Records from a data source
+--

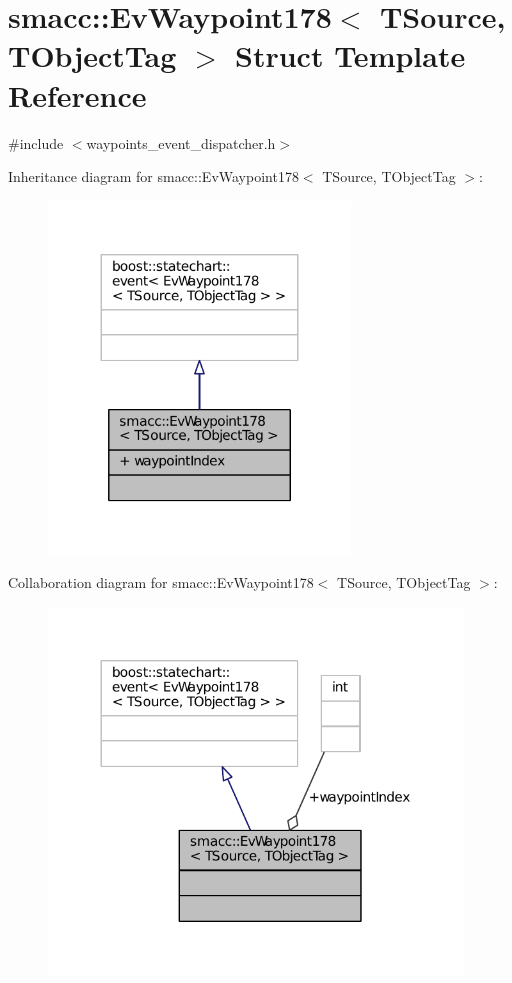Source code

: \hypertarget{structsmacc_1_1EvWaypoint178}{}\section{smacc\+:\+:Ev\+Waypoint178$<$ T\+Source, T\+Object\+Tag $>$ Struct Template Reference}
\label{structsmacc_1_1EvWaypoint178}


{\ttfamily \#include $<$waypoints\+\_\+event\+\_\+dispatcher.\+h$>$}



Inheritance diagram for smacc\+:\+:Ev\+Waypoint178$<$ T\+Source, T\+Object\+Tag $>$\+:
\nopagebreak
\begin{figure}[H]
\begin{center}
\leavevmode
\includegraphics[width=227pt]{structsmacc_1_1EvWaypoint178__inherit__graph}
\end{center}
\end{figure}


Collaboration diagram for smacc\+:\+:Ev\+Waypoint178$<$ T\+Source, T\+Object\+Tag $>$\+:
\nopagebreak
\begin{figure}[H]
\begin{center}
\leavevmode
\includegraphics[width=312pt]{structsmacc_1_1EvWaypoint178__coll__graph}
\end{center}
\end{figure}
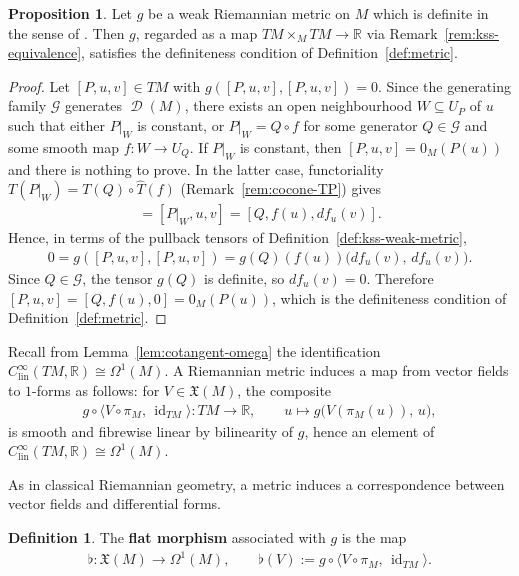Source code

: \documentclass{amsart}
\newcommand{\R}{\mathbb{R}}
\newcommand{\Clin}{C^{\infty}_{\mathrm{lin}}}
\DeclareMathOperator{\D}{\mathcal{D}}
\DeclareMathOperator{\id}{id}
\theoremstyle{definition}
\newtheorem{defn}[thm]{Definition}
\newtheorem{prop}[thm]{Proposition}
\begin{document}
\begin{prop}\label{prop:kss-definite-implies-definite}
  Let $g$ be a weak Riemannian metric on $M$ which is definite in the
  sense of \cite{KSS}. Then $g$, regarded as a map
  $TM \times_M TM \to \R$ via Remark~\ref{rem:kss-equivalence},
  satisfies the definiteness condition of Definition~\ref{def:metric}.
\end{prop}

\begin{proof}
  Let $[P, u, v] \in TM$ with $g([P, u, v], [P, u, v]) = 0$.
  Since the generating family $\mathcal{G}$ generates $\D(M)$, there exists
  an open neighbourhood $W \subseteq U_P$ of $u$ such that either $P|_W$ is
  constant, or $P|_W = Q \circ f$ for some generator
  $Q \in \mathcal{G}$ and some smooth map $f \colon W \to U_Q$.
  If $P|_W$ is constant, then $[P, u, v] = 0_M(P(u))$ and there is nothing
  to prove. In the latter case, functoriality
  $T(P|_W) = T(Q) \circ \hat{T}(f)$ (Remark~\ref{rem:cocone-TP}) gives
  \begin{align*}
    [P, u, v] = [P|_W, u, v] = [Q, f(u), df_u(v)].
  \end{align*}
  Hence, in terms of the pullback tensors of
  Definition~\ref{def:kss-weak-metric},
  \begin{align*}
    0 = g([P, u, v], [P, u, v])
      = g(Q)(f(u))\bigl(df_u(v),\, df_u(v)\bigr).
  \end{align*}
  Since $Q \in \mathcal{G}$, the tensor $g(Q)$ is definite, so
  $df_u(v) = 0$. Therefore
  $[P, u, v] = [Q, f(u), 0] = 0_M(P(u))$,
  which is the definiteness condition of Definition~\ref{def:metric}.
\end{proof}

Recall from Lemma~\ref{lem:cotangent-omega} the identification
$\Clin(TM, \R) \cong \Omega^1(M)$. A Riemannian metric induces a
map from vector fields to $1$-forms as follows: for $V \in \mathfrak{X}(M)$,
the composite
\begin{align*}
  g \circ \langle V \circ \pi_M,\, \id_{TM} \rangle \colon TM \to \R,
  \qquad u \longmapsto g\bigl(V(\pi_M(u)),\, u\bigr),
\end{align*}
is smooth and fibrewise linear by bilinearity of $g$, hence an element of
$\Clin(TM,\R) \cong \Omega^1(M)$.

As in classical Riemannian geometry, a metric induces a correspondence between vector fields and differential forms.

\begin{defn}\label{def:flat}
The \textbf{flat morphism} associated with $g$ is the map
\begin{align*}
  \flat \colon \mathfrak{X}(M) \to \Omega^1(M),
  \qquad
  \flat(V) := g \circ \langle V \circ \pi_M,\, \id_{TM} \rangle.
\end{align*}
\end{defn}
\end{document}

+--

Aim of the task: Text only, pictures out: give every record again as written.

Solution for this exercise:
Source code

: \hypertarget{structsmacc_1_1EvWaypoint178}{}\section{smacc\+:\+:Ev\+Waypoint178$<$ T\+Source, T\+Object\+Tag $>$ Struct Template Reference}
\label{structsmacc_1_1EvWaypoint178}


{\ttfamily \#include $<$waypoints\+\_\+event\+\_\+dispatcher.\+h$>$}



Inheritance diagram for smacc\+:\+:Ev\+Waypoint178$<$ T\+Source, T\+Object\+Tag $>$\+:
\nopagebreak
\begin{figure}[H]
\begin{center}
\leavevmode
\includegraphics[width=227pt]{structsmacc_1_1EvWaypoint178__inherit__graph}
\end{center}
\end{figure}


Collaboration diagram for smacc\+:\+:Ev\+Waypoint178$<$ T\+Source, T\+Object\+Tag $>$\+:
\nopagebreak
\begin{figure}[H]
\begin{center}
\leavevmode
\includegraphics[width=312pt]{structsmacc_1_1EvWaypoint178__coll__graph}
\end{center}
\end{figure}
Source code

: \documentclass{amsart}
\newcommand{\R}{\mathbb{R}}
\newcommand{\Clin}{C^{\infty}_{\mathrm{lin}}}
\DeclareMathOperator{\D}{\mathcal{D}}
\DeclareMathOperator{\id}{id}
\theoremstyle{definition}
\newtheorem{defn}[thm]{Definition}
\newtheorem{prop}[thm]{Proposition}
\begin{document}
\begin{prop}\label{prop:kss-definite-implies-definite}
  Let $g$ be a weak Riemannian metric on $M$ which is definite in the
  sense of \cite{KSS}. Then $g$, regarded as a map
  $TM \times_M TM \to \R$ via Remark~\ref{rem:kss-equivalence},
  satisfies the definiteness condition of Definition~\ref{def:metric}.
\end{prop}

\begin{proof}
  Let $[P, u, v] \in TM$ with $g([P, u, v], [P, u, v]) = 0$.
  Since the generating family $\mathcal{G}$ generates $\D(M)$, there exists
  an open neighbourhood $W \subseteq U_P$ of $u$ such that either $P|_W$ is
  constant, or $P|_W = Q \circ f$ for some generator
  $Q \in \mathcal{G}$ and some smooth map $f \colon W \to U_Q$.
  If $P|_W$ is constant, then $[P, u, v] = 0_M(P(u))$ and there is nothing
  to prove. In the latter case, functoriality
  $T(P|_W) = T(Q) \circ \hat{T}(f)$ (Remark~\ref{rem:cocone-TP}) gives
  \begin{align*}
    [P, u, v] = [P|_W, u, v] = [Q, f(u), df_u(v)].
  \end{align*}
  Hence, in terms of the pullback tensors of
  Definition~\ref{def:kss-weak-metric},
  \begin{align*}
    0 = g([P, u, v], [P, u, v])
      = g(Q)(f(u))\bigl(df_u(v),\, df_u(v)\bigr).
  \end{align*}
  Since $Q \in \mathcal{G}$, the tensor $g(Q)$ is definite, so
  $df_u(v) = 0$. Therefore
  $[P, u, v] = [Q, f(u), 0] = 0_M(P(u))$,
  which is the definiteness condition of Definition~\ref{def:metric}.
\end{proof}

Recall from Lemma~\ref{lem:cotangent-omega} the identification
$\Clin(TM, \R) \cong \Omega^1(M)$. A Riemannian metric induces a
map from vector fields to $1$-forms as follows: for $V \in \mathfrak{X}(M)$,
the composite
\begin{align*}
  g \circ \langle V \circ \pi_M,\, \id_{TM} \rangle \colon TM \to \R,
  \qquad u \longmapsto g\bigl(V(\pi_M(u)),\, u\bigr),
\end{align*}
is smooth and fibrewise linear by bilinearity of $g$, hence an element of
$\Clin(TM,\R) \cong \Omega^1(M)$.

As in classical Riemannian geometry, a metric induces a correspondence between vector fields and differential forms.

\begin{defn}\label{def:flat}
The \textbf{flat morphism} associated with $g$ is the map
\begin{align*}
  \flat \colon \mathfrak{X}(M) \to \Omega^1(M),
  \qquad
  \flat(V) := g \circ \langle V \circ \pi_M,\, \id_{TM} \rangle.
\end{align*}
\end{defn}
\end{document}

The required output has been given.